Fig. 5. Sampling-based motion planning for a deformable part (Mahoney et al).
3.2 Cable manipulation planning
Cable manipulation planning is needed because manipulation will often affect cable
shape; geometric or topologic changes can be modeled during planning [44]. During cable
assembly, the end or middle of the cable is carried by an operator or clamped by a robot; to date,
research has focused on model-based manipulation planning. In particular, cable
knotting/unknotting has attracted attention. The hand-eye system proposed by Inaba and Inoue of
the University of Tokyo (Tokyo, Japan) [45] was earlier used for rope piercing and knotting. Using
feedback provided by the visual system, the robot successfully manipulated flexible ropes. Brown
et al. [46] of Stanford University used a real-time, multi-body, fixed-length geometric model of
rope-like objects such as surgical sutures, and successfully performed a virtual operation. Saha
and Isto [47] used a random path graph method to solve the manipulation planning problem for a
deformable linear object; in their method, which does not use a specific physical model, flexible
ropes are manipulated by a dual-arm robot (Fig. 6). Other knotting studies [48-51] have explored
motion planning, virtual surgery, and winding. Cable shape prediction during robotic
manipulation may pose a problem. For example, Papacharalampopoulos [52][53] used a
higher-order analytical model that considered mechanical behavior to estimate cable shape
during robotic manipulation. Collisions between cables and rigid parts were detected
according to a quasi-static approach.
Fig. 6. Rope operation planning using the random path graph method of Saha et al.
In the context of automatic assembly of deformable parts, Zheng et al. [54] of Ohio State
University (Columbus, OH, USA) performed a study on the insertion of deformable beams into
rigid holes, but the applications were relatively limited. Asano et al. [55] of Osaka University
(Osaka, Japan) performed a study on automatic assembly manipulation planning of strip circuit
boards. The minimum potential energy principle was applied to evaluate board deformation, from
the initial to the target shape. Hermansson et al. [56] of the Fraunhofer-Chalmers Center
(Gothenburg, Sweden) developed a method for automatic path planning of cable (wire) harness
installations in cars. The contact problem was addressed by adding a handle, and the reverse
disassembly path served as the assembly path. An industrial case study revealed that the
calculation speed was high. Roussel et al. [57][58] of the University of Illinois (Chicago, IL, USA)
performed inextensible/extensible elastic rod operation planning; the operator grasped one or both
ends of the rod and the planning path was found based on a sampling method (Fig. 7). Mukadam
et al. [59] performed manipulation planning of multiple grippers (for elastic rods) in a 2D plane,
and determined the highest and lowest numbers of grippers required to maintain the equilibrium
states.
Fig. 7. Sampling-based elastic rod path planning (Roussel et al.).
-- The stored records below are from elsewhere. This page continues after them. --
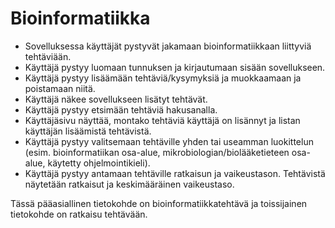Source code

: # Bioinformatiikka

* Sovelluksessa käyttäjät pystyvät jakamaan bioinformatiikkaan liittyviä tehtäviään.
* Käyttäjä pystyy luomaan tunnuksen ja kirjautumaan sisään sovellukseen.
* Käyttäjä pystyy lisäämään tehtäviä/kysymyksiä ja muokkaamaan ja poistamaan niitä.
* Käyttäjä näkee sovellukseen lisätyt tehtävät.
* Käyttäjä pystyy etsimään tehtäviä hakusanalla.
* Käyttäjäsivu näyttää, montako tehtäviä käyttäjä on lisännyt ja listan käyttäjän lisäämistä tehtävistä.
* Käyttäjä pystyy valitsemaan tehtäville yhden tai useamman luokittelun (esim. bioinformatiikan osa-alue, mikrobiologian/biolääketieteen osa-alue, käytetty ohjelmointikieli).
* Käyttäjä pystyy antamaan tehtäville ratkaisun ja vaikeustason. Tehtävistä näytetään ratkaisut ja keskimääräinen vaikeustaso.

Tässä pääasiallinen tietokohde on bioinformatiikkatehtävä ja toissijainen tietokohde on ratkaisu tehtävään.
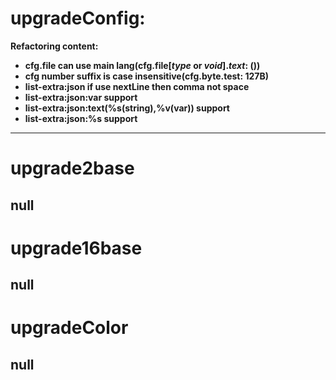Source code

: **upgradeConfig:**
===
**Refactoring content:**
- **cfg.file can use main lang(cfg.file\[_type_ or _void_\]._text_: ())**
- **cfg number suffix is case insensitive(cfg.byte.test: 127B)**
- **list-extra:json if use nextLine then comma not space**
- **list-extra:json:var support**
- **list-extra:json:text(\%s(string),\%v(var)) support**
- **list-extra:json:\%s support**
---
**upgrade2base**
===
null
---
**upgrade16base**
===
null
---
**upgradeColor**
===
null
---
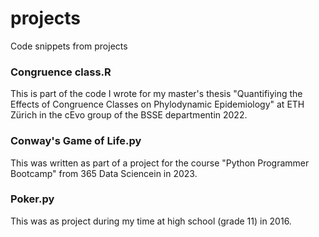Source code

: # projects
Code snippets from projects

### Congruence class.R
This is part of the code I wrote for my master's thesis "Quantifiying the Effects of Congruence Classes on Phylodynamic Epidemiology" at ETH Zürich in the cEvo group of the BSSE departmentin 2022.

### Conway's Game of Life.py
This was written as part of a project for the course "Python Programmer Bootcamp" from 365 Data Sciencein in 2023.

### Poker.py
This was as project during my time at high school (grade 11) in 2016.
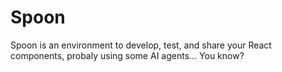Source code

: # Spoon 

Spoon is an environment to develop, test, and share your React components, probaly using some AI agents... You know?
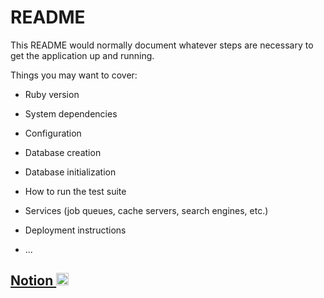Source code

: # README

This README would normally document whatever steps are necessary to get the
application up and running.

Things you may want to cover:

* Ruby version

* System dependencies

* Configuration

* Database creation

* Database initialization

* How to run the test suite

* Services (job queues, cache servers, search engines, etc.)

* Deployment instructions

* ...

## [Notion <img src=https://produtive.me/wp-content/uploads/2019/08/notion-logo-no-background.png width="20" height="20"> ](https://www.notion.so/Projeto-final-Etapa-1-Turma-5-e38bb1fed5b74cb5b4a16bacd3645071)
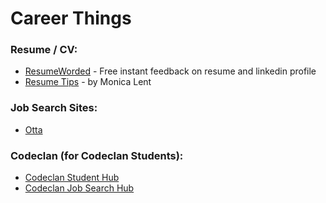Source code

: # Career Things

### Resume / CV:  
- [ResumeWorded](https://resumeworded.com/) - Free instant feedback on resume and linkedin profile
- [Resume Tips](https://monicalent.com/blog/2020/04/21/software-developer-resume-tips/) - by Monica Lent

### Job Search Sites:   
- [Otta](https://app.otta.com/)

### Codeclan (for Codeclan Students):  
- [Codeclan Student Hub](https://codeclan.com/students/)
- [Codeclan Job Search Hub](https://jobs.codeclan.com/#)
In summary, motion or manipulation planning involving cable-like flexible parts uses
flexible body models, and various algorithms and collision detection methods, to generate
paths differing in deformation state.
4 Cable assembly process simulation
“Cable assembly process simulation” is used principally for formulating, verifying, and
optimizing cable assembly. Animations can be used in workshops for operator training and
collaborative design. Models of cable assembly including general cable information and cable
collision detection information are required [60].
4.1 Cable information models
The “cable information model” produces data on cable topology, geometry, and
physical characteristics for virtual assembly simulation. Physical and collision detection
models depend on the cable information model. Shang et al. [61] divided a cable into a series of
basic elements, and established relationships among them using subordinate and graph theory. Wei
et al. [20] devised electrical, topologic and geometric cable models, and derived various types of
cable information. Wang [62] recorded cable information taking the wire as the basic unit; the data
for all wires were then combined to provide an overview of the cable. Liu et al. [63] considered
the physical, geometric, topologic, logical connection, and material aspects of cables in detail to
establish an integrated model. Yang et al. [64] considered cables in terms of operational
constraints, branch points, sub-cable segments, and physical model units. Five basic operational
constraints imposed by cables during assembly were considered, and cable information models
were generated using algorithms such as the breadth-first search.
In general, cable information models consider basic elements, i.e., cable attributes,
which differ depending on the particular requirements and applications; connections are
then established between the elements. However, current cable information models do not
incorporate operational constraints during assembly, and do not convert 3D cable models
built using commercial software into information models that can be used for simulation.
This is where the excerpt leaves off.